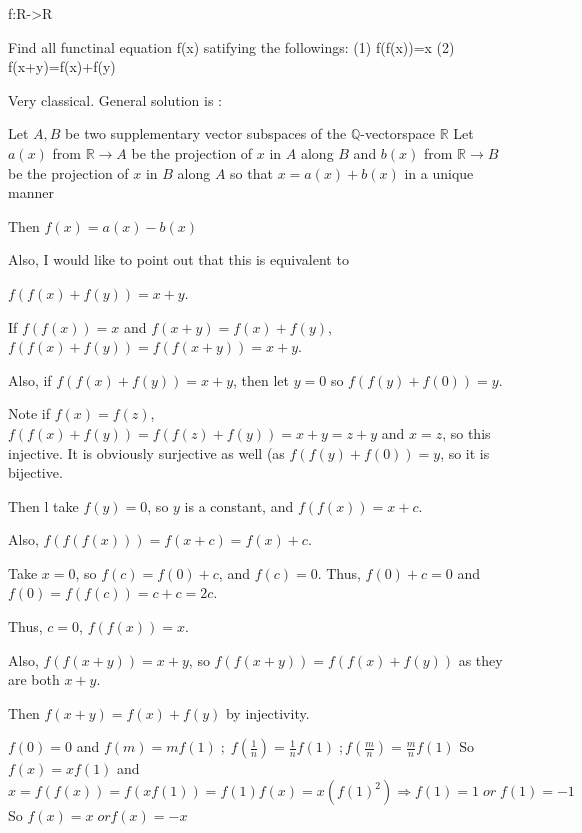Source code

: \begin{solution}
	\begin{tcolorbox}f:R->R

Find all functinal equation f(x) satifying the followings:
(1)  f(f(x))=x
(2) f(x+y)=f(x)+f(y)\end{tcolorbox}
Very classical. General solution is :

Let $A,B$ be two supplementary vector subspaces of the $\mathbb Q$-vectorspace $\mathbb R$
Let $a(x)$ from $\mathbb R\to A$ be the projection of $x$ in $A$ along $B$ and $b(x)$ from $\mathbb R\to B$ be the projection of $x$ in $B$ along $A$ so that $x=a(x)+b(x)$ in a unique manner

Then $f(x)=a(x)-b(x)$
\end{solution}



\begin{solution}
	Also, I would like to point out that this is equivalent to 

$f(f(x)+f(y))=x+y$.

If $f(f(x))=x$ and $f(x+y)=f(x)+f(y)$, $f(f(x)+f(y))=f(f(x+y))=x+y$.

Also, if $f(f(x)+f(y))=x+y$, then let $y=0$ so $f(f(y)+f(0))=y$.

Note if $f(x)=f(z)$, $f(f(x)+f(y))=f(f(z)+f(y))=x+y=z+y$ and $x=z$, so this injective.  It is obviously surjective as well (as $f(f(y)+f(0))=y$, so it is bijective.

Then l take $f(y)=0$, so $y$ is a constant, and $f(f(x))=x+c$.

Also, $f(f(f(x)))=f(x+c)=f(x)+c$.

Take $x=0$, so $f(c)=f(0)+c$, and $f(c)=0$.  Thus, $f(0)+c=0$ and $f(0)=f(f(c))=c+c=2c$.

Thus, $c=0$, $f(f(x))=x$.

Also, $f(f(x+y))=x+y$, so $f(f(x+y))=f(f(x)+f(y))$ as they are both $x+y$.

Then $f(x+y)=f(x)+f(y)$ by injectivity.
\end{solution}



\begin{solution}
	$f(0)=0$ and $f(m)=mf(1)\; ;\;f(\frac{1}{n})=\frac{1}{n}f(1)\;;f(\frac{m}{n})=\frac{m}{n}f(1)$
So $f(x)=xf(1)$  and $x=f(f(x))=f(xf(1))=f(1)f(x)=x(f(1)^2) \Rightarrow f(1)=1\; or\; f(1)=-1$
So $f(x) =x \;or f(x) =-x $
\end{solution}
---
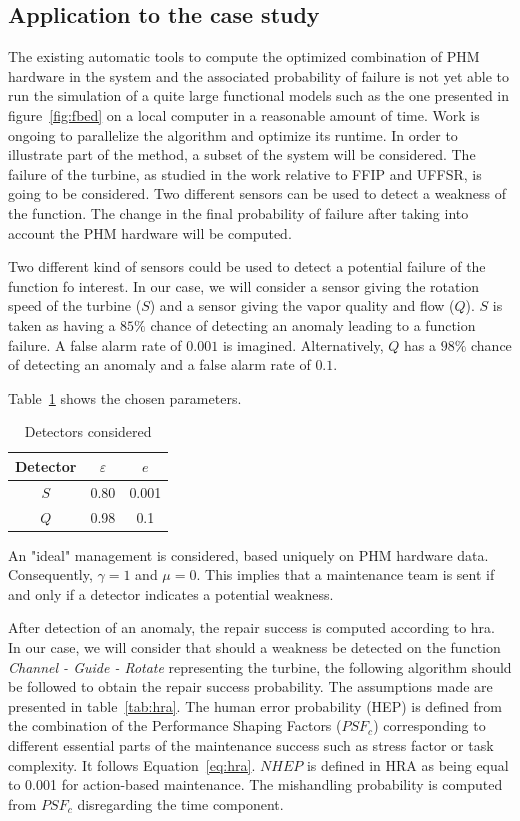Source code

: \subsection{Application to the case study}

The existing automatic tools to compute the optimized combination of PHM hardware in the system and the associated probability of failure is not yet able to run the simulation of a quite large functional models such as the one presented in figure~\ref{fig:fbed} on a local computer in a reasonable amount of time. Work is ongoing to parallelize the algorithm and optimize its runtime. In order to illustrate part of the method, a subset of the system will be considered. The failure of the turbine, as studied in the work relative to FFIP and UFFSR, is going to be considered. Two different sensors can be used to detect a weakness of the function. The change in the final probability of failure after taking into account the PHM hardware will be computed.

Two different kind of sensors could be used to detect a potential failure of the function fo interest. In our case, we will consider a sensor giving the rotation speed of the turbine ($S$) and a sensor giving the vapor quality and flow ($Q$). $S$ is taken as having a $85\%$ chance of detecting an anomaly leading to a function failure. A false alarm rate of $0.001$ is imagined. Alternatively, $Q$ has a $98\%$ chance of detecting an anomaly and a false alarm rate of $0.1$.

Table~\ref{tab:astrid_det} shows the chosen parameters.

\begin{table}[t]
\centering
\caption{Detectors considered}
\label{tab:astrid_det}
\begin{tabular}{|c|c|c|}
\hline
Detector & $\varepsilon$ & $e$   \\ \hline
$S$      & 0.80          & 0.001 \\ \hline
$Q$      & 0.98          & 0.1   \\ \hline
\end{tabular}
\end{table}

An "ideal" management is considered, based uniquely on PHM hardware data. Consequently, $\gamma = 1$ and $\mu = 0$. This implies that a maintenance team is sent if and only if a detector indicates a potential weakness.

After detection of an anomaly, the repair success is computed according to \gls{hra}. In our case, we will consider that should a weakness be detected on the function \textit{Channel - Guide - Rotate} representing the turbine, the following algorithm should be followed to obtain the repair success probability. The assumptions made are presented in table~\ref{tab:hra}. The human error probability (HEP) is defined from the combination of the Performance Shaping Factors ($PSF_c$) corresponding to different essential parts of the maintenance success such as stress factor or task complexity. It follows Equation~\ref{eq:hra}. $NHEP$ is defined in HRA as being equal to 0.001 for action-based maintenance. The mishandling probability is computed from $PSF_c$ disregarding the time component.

Problem to solve –
Look through the entries and return every line where "based" appears.

Response area –
An "ideal" management is considered, based uniquely on PHM hardware data. Consequently, $\gamma = 1$ and $\mu = 0$. This implies that a maintenance team is sent if and only if a detector indicates a potential weakness.
After detection of an anomaly, the repair success is computed according to \gls{hra}. In our case, we will consider that should a weakness be detected on the function \textit{Channel - Guide - Rotate} representing the turbine, the following algorithm should be followed to obtain the repair success probability. The assumptions made are presented in table~\ref{tab:hra}. The human error probability (HEP) is defined from the combination of the Performance Shaping Factors ($PSF_c$) corresponding to different essential parts of the maintenance success such as stress factor or task complexity. It follows Equation~\ref{eq:hra}. $NHEP$ is defined in HRA as being equal to 0.001 for action-based maintenance. The mishandling probability is computed from $PSF_c$ disregarding the time component.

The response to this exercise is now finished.